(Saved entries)

◆ ◆ ◆ ◆

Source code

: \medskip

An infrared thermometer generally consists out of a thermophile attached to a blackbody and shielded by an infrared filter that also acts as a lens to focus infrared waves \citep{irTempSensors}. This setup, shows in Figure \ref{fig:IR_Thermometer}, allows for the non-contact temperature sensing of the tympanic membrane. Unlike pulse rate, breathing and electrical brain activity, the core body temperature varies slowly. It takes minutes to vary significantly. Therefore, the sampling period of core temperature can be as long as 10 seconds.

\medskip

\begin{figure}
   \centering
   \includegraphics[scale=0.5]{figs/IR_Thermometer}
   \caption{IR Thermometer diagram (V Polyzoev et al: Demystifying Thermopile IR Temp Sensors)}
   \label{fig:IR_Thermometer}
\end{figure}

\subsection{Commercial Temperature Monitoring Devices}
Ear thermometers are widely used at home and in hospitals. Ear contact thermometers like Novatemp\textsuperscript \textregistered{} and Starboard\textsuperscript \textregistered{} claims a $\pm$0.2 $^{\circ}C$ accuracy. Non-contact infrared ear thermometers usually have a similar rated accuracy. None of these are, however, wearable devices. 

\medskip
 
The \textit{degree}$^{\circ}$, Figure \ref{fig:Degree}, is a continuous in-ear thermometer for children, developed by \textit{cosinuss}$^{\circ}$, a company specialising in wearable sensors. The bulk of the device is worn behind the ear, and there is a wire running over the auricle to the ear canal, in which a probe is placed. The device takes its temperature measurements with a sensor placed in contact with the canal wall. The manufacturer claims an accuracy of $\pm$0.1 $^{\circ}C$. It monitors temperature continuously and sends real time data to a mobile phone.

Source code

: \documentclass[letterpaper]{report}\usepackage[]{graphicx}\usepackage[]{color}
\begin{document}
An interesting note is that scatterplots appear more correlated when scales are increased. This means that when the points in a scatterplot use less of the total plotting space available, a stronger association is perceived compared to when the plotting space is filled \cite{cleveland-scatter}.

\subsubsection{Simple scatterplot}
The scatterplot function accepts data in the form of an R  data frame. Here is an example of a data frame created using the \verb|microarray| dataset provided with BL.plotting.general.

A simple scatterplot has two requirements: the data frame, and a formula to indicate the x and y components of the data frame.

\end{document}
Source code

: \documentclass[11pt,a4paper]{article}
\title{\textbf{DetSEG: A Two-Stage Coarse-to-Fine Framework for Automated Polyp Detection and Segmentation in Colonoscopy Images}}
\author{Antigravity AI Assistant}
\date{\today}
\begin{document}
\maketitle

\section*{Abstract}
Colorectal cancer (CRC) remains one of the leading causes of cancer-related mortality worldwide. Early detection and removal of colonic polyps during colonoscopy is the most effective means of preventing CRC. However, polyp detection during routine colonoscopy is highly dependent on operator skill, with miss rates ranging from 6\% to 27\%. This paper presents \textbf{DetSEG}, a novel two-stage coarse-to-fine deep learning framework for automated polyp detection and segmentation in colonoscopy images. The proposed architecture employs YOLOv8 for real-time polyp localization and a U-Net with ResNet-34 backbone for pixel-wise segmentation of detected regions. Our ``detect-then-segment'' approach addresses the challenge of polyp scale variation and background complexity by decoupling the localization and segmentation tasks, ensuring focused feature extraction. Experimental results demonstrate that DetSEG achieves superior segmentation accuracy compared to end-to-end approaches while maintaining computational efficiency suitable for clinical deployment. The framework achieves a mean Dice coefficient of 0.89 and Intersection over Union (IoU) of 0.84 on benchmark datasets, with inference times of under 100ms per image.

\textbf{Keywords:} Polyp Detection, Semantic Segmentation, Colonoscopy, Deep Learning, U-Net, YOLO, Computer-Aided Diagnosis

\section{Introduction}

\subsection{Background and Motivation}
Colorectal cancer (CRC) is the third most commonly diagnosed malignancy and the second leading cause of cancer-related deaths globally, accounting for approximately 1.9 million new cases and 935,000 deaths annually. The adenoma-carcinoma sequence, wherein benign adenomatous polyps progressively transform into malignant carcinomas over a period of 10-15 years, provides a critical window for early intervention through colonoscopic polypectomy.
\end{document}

◆ ◆ ◆ ◆

_WHAT IS REQUIRED:_
What is the number of lines in the records that hold the word "documentclass"? Answer with that number by itself.

_REPLY TO THE EXERCISE:_
2